2023年の春、コロナの沈静化を機に、筆者は2度の旅を実行しました。一度目は4月半ば。米子から広島県呉市、愛媛県を通り高知までの取材旅。美術館、記念館を回るだけでしたが長年あたためてきた取材コースだってので満足のいく旅でした。二度目は結婚式出席のための九州行き。福岡・佐賀・大分と三県を行き来しました。
※高知から羽田へ向かう全日空機から見た富士山
このふたつの旅で、以前とは変わった景色をいくつかご紹介します。
1)旅行者の目を気にしなくなった地元の人々
以前の旅では、地元の人たちは旅行者を「旅行者」として接することが多かったのですが、今回はそうした雰囲気が薄くなりました。
もう何年も旅行者を見なかった影響でしょうか。佐賀県の和食店で皿うどんの硬麺を頼むと「パリパリ?」と聞き返され、何のことかわからないうちにさっさと調理を始め、「はい、パリパリ」と出されたのは、注文通りの皿うどんでした。パリパリの意味を説明してほしかったです。

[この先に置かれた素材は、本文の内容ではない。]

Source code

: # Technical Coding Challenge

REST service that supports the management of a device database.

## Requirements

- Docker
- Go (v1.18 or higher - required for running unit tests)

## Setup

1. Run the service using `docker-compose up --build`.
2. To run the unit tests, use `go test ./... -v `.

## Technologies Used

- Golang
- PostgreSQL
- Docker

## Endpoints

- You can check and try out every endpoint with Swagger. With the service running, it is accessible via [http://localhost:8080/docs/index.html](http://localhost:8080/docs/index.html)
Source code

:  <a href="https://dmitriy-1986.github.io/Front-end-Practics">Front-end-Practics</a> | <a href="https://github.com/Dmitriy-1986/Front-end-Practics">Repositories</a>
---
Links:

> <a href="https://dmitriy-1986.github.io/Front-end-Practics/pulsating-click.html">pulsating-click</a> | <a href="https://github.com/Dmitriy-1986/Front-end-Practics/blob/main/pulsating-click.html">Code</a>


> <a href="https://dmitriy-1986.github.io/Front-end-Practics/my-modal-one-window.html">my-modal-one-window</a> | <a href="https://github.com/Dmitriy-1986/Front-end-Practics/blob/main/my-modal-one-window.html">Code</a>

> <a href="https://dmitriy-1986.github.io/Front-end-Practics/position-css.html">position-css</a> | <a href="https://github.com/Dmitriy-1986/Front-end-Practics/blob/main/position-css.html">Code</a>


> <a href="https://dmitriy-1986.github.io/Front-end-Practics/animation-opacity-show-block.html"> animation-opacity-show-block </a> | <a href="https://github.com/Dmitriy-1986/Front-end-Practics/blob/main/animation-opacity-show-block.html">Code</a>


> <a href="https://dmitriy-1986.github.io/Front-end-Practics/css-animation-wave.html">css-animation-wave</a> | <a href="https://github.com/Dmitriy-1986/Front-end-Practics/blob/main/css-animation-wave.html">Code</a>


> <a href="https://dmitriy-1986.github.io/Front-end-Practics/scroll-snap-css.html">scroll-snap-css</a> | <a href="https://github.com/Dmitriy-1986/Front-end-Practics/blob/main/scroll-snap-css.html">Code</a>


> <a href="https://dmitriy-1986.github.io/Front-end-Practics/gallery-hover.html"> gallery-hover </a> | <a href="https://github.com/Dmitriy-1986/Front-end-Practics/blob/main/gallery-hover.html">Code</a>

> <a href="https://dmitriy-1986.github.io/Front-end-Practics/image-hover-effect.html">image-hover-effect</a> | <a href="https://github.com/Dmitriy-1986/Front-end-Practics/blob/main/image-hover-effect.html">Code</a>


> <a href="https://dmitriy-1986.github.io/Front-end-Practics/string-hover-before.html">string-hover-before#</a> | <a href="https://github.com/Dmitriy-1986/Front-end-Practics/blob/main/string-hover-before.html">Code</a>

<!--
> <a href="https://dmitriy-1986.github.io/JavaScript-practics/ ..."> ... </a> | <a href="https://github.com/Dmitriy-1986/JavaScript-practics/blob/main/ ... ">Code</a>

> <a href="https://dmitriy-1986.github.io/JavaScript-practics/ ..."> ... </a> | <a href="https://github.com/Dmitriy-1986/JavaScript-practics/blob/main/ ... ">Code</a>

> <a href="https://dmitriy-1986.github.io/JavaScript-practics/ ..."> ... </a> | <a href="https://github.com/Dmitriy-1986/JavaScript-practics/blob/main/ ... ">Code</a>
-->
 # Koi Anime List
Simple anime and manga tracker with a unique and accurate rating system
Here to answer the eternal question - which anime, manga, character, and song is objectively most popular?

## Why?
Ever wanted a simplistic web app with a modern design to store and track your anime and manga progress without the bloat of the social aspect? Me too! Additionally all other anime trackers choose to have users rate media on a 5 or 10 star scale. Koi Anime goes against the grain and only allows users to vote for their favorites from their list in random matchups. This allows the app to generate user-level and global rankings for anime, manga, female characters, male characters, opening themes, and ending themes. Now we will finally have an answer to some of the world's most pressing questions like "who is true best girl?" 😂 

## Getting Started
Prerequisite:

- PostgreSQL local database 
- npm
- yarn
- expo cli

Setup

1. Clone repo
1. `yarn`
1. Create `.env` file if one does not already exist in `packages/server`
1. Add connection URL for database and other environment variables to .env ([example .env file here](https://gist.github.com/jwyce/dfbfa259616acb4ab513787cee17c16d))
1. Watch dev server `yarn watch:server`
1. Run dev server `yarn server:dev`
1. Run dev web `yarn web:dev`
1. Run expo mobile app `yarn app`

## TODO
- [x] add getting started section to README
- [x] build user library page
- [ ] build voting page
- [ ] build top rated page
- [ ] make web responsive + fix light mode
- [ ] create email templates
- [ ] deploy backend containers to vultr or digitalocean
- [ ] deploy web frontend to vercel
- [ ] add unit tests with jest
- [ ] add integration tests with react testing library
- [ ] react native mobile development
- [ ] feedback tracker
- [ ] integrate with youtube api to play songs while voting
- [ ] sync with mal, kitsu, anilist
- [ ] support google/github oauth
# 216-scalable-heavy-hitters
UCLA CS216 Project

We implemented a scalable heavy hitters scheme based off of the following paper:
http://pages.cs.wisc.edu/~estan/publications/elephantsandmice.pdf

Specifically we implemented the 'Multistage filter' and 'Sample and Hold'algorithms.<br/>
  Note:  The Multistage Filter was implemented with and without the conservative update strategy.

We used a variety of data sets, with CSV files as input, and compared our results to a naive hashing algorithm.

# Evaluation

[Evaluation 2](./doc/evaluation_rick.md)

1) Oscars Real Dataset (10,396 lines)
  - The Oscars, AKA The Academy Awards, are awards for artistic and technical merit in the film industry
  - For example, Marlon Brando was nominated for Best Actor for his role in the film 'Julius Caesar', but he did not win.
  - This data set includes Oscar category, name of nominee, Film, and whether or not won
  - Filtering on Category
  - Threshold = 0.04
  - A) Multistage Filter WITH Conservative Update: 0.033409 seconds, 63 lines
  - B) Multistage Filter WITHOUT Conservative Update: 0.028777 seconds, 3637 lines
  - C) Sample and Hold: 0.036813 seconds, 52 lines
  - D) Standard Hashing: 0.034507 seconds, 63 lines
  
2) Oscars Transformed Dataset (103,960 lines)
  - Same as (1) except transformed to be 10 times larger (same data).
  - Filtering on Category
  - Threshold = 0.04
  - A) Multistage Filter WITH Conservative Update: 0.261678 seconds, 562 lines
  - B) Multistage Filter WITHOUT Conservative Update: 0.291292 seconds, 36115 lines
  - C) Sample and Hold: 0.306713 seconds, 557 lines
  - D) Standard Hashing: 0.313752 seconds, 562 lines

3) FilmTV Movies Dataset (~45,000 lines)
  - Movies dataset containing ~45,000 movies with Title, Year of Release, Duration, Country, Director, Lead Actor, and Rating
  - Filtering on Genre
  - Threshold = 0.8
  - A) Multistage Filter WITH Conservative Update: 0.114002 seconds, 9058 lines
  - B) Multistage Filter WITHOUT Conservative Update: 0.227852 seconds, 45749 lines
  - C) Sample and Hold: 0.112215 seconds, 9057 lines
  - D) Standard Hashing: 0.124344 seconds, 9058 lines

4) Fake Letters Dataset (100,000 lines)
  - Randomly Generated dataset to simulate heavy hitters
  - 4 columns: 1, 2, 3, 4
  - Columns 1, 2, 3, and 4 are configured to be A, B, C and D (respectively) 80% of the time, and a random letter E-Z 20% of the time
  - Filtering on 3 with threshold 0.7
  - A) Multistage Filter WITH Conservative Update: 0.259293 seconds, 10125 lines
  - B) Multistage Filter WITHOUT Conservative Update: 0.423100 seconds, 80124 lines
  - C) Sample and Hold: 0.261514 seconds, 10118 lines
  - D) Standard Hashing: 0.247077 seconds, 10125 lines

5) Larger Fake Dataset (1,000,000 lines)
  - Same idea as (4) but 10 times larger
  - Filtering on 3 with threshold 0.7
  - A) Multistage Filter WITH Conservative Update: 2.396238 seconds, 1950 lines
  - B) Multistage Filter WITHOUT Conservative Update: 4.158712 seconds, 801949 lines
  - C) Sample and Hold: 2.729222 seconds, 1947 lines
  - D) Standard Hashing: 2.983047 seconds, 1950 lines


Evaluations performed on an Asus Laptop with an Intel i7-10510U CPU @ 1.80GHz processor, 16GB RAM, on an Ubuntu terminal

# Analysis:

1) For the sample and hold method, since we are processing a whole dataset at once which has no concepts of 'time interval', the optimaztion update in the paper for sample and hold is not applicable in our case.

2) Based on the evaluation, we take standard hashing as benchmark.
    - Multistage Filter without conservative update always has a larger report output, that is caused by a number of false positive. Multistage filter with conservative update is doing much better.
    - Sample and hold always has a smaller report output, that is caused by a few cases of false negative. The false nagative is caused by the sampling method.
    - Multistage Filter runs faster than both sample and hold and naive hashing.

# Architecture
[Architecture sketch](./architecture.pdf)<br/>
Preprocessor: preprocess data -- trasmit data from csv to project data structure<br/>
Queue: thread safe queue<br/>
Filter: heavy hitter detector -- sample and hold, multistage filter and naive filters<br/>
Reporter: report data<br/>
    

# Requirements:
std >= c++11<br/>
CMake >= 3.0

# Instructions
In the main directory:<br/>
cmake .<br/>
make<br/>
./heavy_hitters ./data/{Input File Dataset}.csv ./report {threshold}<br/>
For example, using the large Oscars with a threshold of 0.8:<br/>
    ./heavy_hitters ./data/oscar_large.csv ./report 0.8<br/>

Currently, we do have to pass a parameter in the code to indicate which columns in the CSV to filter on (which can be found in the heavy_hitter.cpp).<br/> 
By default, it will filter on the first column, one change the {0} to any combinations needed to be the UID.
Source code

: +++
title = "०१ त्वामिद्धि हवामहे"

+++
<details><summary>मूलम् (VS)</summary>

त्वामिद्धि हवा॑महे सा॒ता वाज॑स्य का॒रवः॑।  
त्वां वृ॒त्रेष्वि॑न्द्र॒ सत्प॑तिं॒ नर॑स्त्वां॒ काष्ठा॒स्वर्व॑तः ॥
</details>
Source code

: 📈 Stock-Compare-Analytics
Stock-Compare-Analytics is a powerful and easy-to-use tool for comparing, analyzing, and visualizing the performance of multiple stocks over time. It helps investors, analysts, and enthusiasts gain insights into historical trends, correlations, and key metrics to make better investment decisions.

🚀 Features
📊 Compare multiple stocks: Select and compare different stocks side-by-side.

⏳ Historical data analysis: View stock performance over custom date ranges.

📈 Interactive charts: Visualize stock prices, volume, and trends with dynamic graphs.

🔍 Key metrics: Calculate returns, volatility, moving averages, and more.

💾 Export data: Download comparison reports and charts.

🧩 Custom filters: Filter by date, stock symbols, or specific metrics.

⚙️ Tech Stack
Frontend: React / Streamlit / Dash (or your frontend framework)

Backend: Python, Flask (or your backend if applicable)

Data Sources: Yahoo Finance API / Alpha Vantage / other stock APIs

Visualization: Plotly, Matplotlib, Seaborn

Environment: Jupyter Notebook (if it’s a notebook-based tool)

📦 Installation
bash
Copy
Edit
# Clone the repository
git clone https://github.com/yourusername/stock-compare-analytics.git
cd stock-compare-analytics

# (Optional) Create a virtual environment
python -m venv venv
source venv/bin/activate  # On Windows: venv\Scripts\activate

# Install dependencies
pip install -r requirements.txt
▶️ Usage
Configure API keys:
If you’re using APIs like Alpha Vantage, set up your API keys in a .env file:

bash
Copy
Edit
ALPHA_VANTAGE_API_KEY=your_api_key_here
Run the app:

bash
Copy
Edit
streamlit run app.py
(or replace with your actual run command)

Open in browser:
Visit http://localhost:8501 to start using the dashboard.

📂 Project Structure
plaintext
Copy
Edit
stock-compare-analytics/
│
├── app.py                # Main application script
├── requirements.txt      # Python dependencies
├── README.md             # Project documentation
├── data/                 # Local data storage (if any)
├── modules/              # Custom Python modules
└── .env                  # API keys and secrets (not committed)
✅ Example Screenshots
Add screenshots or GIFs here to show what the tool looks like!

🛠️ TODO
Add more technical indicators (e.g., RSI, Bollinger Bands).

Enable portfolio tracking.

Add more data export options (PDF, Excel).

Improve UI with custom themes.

また、他の県では地元の酔客が子どものような大騒ぎをしたり、入場チケットや切符の買い方がわからずマゴマゴしていてもスタッフの助け船がなかったりと、旅行者目線では困惑することが何度かありました。
松山港から市内に行く方法がどこにも書いてなく、移動手段がわかりませんでした。結局スマホで検索して、目の前のバスがそうであることを知りました。さらに市外を走る市電と市内の市電はそれぞれ別の路線図で、接続がわからずとても苦労しました。
2)旅慣れない人が増えた?
これは3年近いコロナのせいですが、旅慣れない人が多く、その対処に苦慮しました。航空便はほぼスマホ表示のEチケットになりましたが、チケットをスマホに出せずチェックインを止める人がいました。また出したバーコード表示が大きすぎて機械で読み取れなくなった人もいました。いずれもスマホ操作に慣れないため、お気の毒ではありますが、その場に立ち尽くすため、後ろの人の搭乗が遅れることになります。
3)アナウンスを聞かず勝手に行動する旅行者
博多から別府行きの特急列車に乗ったときのこと。前の席のヘッドレストの裏側に切符入れがありました。つまり自分の切符を前の席のポケットに入れておけば安心というサービスです。ただし、この列車は小倉駅で進行方向が逆になるため、ここで座席を180度回転して進行方向に向かって座り直します。その結果、前の座席に入れていた自分の切符は二つ後ろの座席に行ってしまいます。それを注意する車内アナウンスは何度も流れていました。しかし私の隣の若者は、イヤホンをつけて音楽か映画に没頭していたのか、切符は注意通り後ろの席に・・・。気づいた乗客が切符を届けてくれたのに、若者は事情を飲み込めていなかったようでした。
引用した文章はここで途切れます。